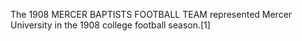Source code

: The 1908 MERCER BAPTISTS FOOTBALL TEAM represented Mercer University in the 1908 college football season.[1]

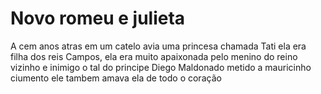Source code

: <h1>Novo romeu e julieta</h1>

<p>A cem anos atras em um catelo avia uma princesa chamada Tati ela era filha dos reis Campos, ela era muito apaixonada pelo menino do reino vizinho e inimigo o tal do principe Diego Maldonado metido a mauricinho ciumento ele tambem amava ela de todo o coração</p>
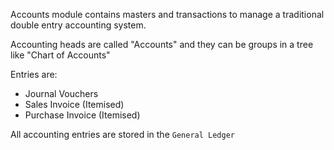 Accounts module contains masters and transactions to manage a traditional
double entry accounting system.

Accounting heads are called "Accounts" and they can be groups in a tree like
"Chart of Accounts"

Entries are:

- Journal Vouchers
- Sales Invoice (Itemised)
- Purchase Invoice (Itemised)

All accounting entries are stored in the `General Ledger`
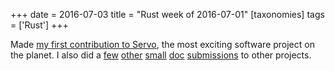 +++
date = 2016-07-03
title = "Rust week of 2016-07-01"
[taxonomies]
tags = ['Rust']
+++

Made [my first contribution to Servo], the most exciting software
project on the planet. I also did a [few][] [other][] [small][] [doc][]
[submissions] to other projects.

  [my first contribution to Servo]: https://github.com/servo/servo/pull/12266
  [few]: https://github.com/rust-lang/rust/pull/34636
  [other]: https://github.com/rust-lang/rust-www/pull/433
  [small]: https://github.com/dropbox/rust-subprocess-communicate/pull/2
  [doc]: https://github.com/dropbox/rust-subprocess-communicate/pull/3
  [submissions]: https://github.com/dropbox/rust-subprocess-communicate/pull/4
*-*-*
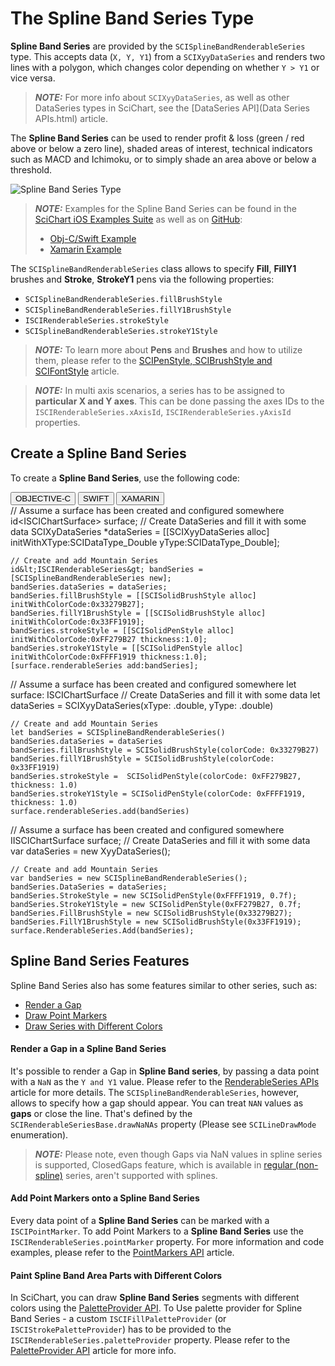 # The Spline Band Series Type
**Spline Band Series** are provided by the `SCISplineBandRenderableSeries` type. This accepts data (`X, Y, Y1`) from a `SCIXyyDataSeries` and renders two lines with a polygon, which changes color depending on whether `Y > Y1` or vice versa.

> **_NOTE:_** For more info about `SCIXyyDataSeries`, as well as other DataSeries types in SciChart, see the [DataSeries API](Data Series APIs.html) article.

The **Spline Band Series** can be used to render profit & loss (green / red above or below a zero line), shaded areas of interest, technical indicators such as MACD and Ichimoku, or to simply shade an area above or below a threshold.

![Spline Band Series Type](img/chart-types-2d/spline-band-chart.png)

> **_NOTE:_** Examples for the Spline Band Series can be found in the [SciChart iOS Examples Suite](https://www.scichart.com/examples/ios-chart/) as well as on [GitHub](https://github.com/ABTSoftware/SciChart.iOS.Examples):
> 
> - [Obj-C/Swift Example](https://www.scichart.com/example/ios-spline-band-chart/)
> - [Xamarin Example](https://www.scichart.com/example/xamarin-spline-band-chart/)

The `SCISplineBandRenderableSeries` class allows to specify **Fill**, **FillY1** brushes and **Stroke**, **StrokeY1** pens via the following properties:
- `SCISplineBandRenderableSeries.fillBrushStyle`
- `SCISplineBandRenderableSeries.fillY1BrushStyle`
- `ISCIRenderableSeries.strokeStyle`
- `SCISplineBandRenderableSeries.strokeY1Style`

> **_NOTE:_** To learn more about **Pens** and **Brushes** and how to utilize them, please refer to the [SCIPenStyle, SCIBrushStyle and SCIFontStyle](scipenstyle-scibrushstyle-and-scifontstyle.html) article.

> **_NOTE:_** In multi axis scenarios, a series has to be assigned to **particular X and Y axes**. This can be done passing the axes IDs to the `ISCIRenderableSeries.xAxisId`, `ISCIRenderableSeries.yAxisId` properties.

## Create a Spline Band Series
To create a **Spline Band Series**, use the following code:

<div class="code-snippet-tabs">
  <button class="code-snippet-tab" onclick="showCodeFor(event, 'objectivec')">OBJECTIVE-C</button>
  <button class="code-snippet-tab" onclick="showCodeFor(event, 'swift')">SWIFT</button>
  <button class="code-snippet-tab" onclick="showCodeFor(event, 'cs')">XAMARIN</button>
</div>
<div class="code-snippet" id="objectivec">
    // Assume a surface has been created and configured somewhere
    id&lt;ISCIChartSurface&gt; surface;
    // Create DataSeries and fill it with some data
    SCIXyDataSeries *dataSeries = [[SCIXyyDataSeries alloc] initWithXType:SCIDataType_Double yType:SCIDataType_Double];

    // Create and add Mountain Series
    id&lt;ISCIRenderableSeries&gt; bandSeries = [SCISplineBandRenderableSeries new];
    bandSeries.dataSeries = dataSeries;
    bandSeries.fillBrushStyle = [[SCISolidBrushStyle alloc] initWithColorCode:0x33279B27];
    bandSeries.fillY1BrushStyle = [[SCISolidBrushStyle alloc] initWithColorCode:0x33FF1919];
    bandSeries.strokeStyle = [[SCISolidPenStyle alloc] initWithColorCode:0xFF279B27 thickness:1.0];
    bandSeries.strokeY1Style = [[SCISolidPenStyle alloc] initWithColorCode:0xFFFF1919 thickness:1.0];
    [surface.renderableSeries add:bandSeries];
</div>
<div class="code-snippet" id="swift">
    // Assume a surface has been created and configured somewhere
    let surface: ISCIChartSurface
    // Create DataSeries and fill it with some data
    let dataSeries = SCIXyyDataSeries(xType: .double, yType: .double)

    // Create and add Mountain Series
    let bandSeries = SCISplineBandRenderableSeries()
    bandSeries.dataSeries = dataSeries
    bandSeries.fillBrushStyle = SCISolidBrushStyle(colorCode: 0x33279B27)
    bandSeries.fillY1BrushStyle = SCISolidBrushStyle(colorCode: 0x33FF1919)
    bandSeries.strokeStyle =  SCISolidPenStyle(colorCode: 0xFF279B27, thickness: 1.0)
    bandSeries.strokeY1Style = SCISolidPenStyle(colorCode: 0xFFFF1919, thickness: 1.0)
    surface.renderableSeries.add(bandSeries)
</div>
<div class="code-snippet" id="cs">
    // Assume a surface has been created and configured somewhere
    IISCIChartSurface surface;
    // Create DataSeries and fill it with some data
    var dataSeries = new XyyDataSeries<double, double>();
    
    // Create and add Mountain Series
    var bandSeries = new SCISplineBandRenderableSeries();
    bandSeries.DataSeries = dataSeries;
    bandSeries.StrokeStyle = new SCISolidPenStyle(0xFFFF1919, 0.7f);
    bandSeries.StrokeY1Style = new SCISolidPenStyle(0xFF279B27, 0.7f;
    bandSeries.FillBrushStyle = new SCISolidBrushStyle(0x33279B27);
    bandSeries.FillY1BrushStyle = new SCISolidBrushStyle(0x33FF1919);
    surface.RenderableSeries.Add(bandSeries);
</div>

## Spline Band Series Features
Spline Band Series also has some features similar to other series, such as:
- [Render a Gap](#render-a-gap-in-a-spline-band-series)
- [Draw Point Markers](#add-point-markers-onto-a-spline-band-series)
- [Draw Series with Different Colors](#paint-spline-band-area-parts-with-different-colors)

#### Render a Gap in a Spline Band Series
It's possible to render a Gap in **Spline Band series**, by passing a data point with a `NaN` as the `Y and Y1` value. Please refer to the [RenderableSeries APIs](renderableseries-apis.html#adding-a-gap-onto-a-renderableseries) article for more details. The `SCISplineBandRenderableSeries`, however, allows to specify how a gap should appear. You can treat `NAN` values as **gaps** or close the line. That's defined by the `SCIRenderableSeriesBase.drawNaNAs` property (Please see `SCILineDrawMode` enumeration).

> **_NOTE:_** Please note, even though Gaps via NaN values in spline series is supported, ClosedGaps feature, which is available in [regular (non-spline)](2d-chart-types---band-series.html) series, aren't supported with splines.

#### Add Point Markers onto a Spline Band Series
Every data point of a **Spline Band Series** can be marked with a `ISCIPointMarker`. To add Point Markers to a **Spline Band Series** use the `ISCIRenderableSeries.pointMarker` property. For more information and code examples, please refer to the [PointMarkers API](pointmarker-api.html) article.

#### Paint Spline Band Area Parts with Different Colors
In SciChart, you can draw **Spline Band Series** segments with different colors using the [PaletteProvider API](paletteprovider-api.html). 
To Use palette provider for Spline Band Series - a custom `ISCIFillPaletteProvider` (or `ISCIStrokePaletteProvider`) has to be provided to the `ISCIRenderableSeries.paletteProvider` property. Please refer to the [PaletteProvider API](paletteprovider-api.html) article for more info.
*-*-*
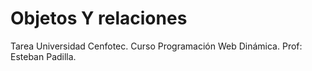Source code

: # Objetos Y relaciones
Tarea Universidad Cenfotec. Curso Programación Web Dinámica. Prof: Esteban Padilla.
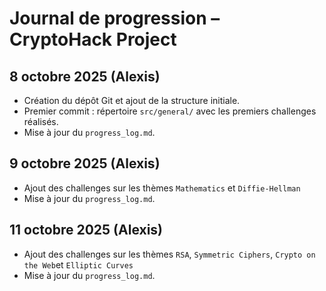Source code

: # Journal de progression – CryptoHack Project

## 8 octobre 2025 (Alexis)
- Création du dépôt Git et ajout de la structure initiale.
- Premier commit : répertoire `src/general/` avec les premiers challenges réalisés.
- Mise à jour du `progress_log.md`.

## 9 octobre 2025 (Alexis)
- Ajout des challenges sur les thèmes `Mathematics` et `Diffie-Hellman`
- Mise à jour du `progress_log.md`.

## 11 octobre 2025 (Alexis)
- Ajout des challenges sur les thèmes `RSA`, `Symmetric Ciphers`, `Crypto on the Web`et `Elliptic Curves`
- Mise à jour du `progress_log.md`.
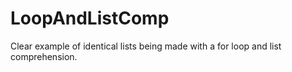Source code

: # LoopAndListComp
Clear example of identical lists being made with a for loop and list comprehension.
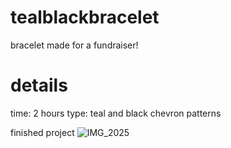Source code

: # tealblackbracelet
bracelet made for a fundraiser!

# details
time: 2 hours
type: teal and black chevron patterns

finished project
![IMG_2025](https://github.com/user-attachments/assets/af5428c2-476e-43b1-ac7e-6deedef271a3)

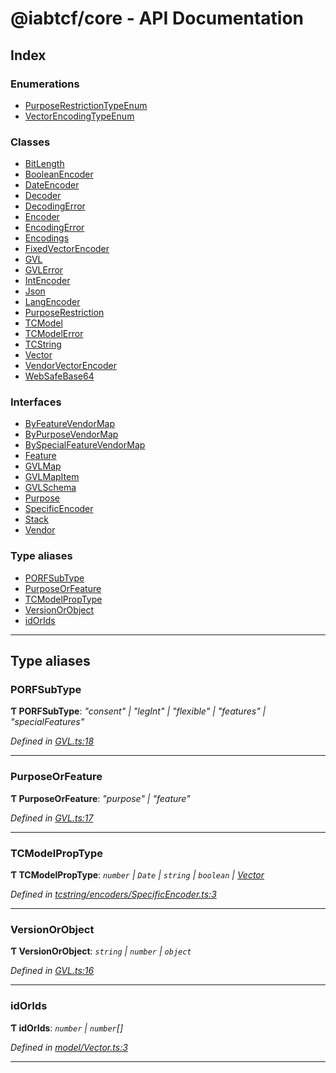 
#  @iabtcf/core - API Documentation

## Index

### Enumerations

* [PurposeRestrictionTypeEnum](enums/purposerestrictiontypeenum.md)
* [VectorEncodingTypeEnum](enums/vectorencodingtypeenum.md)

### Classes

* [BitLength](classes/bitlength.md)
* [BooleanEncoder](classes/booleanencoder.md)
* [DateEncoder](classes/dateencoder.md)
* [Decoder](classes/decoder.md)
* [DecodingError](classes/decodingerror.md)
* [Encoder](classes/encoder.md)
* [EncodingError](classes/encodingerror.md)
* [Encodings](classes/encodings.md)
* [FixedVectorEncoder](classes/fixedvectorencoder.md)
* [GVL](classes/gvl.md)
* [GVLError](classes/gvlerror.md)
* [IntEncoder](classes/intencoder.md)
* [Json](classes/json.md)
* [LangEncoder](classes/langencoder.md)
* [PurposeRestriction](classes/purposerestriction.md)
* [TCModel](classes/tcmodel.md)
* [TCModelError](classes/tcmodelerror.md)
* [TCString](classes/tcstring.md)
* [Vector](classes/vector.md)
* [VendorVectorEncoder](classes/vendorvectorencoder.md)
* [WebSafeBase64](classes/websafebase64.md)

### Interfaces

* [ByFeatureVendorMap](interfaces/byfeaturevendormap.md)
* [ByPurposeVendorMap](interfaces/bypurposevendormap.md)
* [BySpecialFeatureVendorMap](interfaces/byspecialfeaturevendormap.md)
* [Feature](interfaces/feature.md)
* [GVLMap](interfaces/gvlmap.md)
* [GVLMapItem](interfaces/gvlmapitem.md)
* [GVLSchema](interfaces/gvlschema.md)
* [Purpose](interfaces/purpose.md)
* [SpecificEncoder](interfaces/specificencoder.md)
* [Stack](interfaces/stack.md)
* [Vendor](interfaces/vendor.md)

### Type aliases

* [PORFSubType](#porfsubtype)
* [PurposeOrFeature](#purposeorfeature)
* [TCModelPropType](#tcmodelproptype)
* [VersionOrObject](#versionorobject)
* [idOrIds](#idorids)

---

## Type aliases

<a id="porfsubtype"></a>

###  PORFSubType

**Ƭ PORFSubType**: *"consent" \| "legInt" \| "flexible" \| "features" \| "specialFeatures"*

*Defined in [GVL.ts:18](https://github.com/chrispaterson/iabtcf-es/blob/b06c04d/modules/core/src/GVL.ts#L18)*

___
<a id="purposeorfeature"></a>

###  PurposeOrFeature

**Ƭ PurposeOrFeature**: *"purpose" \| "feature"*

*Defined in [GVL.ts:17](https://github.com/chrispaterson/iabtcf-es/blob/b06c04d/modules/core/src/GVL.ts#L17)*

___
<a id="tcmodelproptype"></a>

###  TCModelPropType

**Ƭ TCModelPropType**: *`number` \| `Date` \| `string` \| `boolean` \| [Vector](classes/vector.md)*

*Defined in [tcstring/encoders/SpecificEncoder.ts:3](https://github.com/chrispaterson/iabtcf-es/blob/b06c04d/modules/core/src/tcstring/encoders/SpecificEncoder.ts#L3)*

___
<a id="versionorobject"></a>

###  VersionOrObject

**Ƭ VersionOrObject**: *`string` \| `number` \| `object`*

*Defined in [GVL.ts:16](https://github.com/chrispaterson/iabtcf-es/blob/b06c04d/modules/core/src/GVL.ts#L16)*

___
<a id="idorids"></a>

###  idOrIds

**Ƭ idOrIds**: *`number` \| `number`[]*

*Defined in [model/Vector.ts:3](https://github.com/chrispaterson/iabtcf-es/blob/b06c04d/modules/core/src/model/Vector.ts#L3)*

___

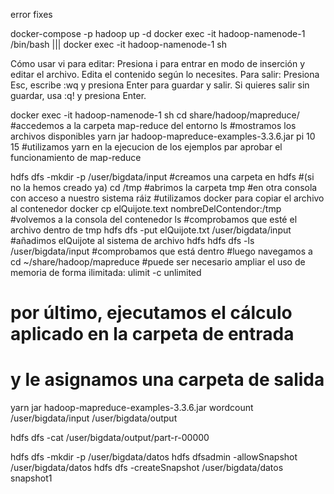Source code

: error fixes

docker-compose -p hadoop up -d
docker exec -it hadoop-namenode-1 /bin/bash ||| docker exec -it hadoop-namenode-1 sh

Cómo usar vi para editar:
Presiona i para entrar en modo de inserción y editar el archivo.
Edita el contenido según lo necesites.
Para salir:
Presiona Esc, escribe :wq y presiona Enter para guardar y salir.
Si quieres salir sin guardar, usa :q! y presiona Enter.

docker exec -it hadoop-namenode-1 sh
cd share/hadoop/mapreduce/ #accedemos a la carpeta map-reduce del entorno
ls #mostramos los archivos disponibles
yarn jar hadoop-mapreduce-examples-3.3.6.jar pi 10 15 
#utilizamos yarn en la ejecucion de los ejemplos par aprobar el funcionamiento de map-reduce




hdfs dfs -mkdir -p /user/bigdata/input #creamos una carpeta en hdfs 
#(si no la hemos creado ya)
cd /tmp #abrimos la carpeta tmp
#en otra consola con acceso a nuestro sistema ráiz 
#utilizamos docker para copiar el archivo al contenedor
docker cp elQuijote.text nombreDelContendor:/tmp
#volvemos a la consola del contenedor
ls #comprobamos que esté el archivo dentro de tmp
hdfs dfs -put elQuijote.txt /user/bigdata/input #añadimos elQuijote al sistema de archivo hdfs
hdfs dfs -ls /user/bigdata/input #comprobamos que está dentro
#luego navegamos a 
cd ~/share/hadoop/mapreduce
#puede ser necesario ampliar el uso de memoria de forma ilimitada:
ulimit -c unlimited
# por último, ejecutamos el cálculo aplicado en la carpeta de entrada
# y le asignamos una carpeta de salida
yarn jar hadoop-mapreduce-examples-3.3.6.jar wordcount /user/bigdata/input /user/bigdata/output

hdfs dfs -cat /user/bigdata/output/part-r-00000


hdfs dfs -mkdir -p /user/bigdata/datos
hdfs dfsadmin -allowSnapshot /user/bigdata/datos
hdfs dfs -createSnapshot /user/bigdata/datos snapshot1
*-*-*
*Instructions for the task*
Taking the line with "SCIXyyDataSeries(xType: .double, yType: .double)" as the first and the line with "#### Render a Gap in a Spline Band Series" as the last, retype that stretch of the data above exactly, with no other lines.

*Reply*
    let dataSeries = SCIXyyDataSeries(xType: .double, yType: .double)

    // Create and add Mountain Series
    let bandSeries = SCISplineBandRenderableSeries()
    bandSeries.dataSeries = dataSeries
    bandSeries.fillBrushStyle = SCISolidBrushStyle(colorCode: 0x33279B27)
    bandSeries.fillY1BrushStyle = SCISolidBrushStyle(colorCode: 0x33FF1919)
    bandSeries.strokeStyle =  SCISolidPenStyle(colorCode: 0xFF279B27, thickness: 1.0)
    bandSeries.strokeY1Style = SCISolidPenStyle(colorCode: 0xFFFF1919, thickness: 1.0)
    surface.renderableSeries.add(bandSeries)
</div>
<div class="code-snippet" id="cs">
    // Assume a surface has been created and configured somewhere
    IISCIChartSurface surface;
    // Create DataSeries and fill it with some data
    var dataSeries = new XyyDataSeries<double, double>();
    
    // Create and add Mountain Series
    var bandSeries = new SCISplineBandRenderableSeries();
    bandSeries.DataSeries = dataSeries;
    bandSeries.StrokeStyle = new SCISolidPenStyle(0xFFFF1919, 0.7f);
    bandSeries.StrokeY1Style = new SCISolidPenStyle(0xFF279B27, 0.7f;
    bandSeries.FillBrushStyle = new SCISolidBrushStyle(0x33279B27);
    bandSeries.FillY1BrushStyle = new SCISolidBrushStyle(0x33FF1919);
    surface.RenderableSeries.Add(bandSeries);
</div>

## Spline Band Series Features
Spline Band Series also has some features similar to other series, such as:
- [Render a Gap](#render-a-gap-in-a-spline-band-series)
- [Draw Point Markers](#add-point-markers-onto-a-spline-band-series)
- [Draw Series with Different Colors](#paint-spline-band-area-parts-with-different-colors)

#### Render a Gap in a Spline Band Series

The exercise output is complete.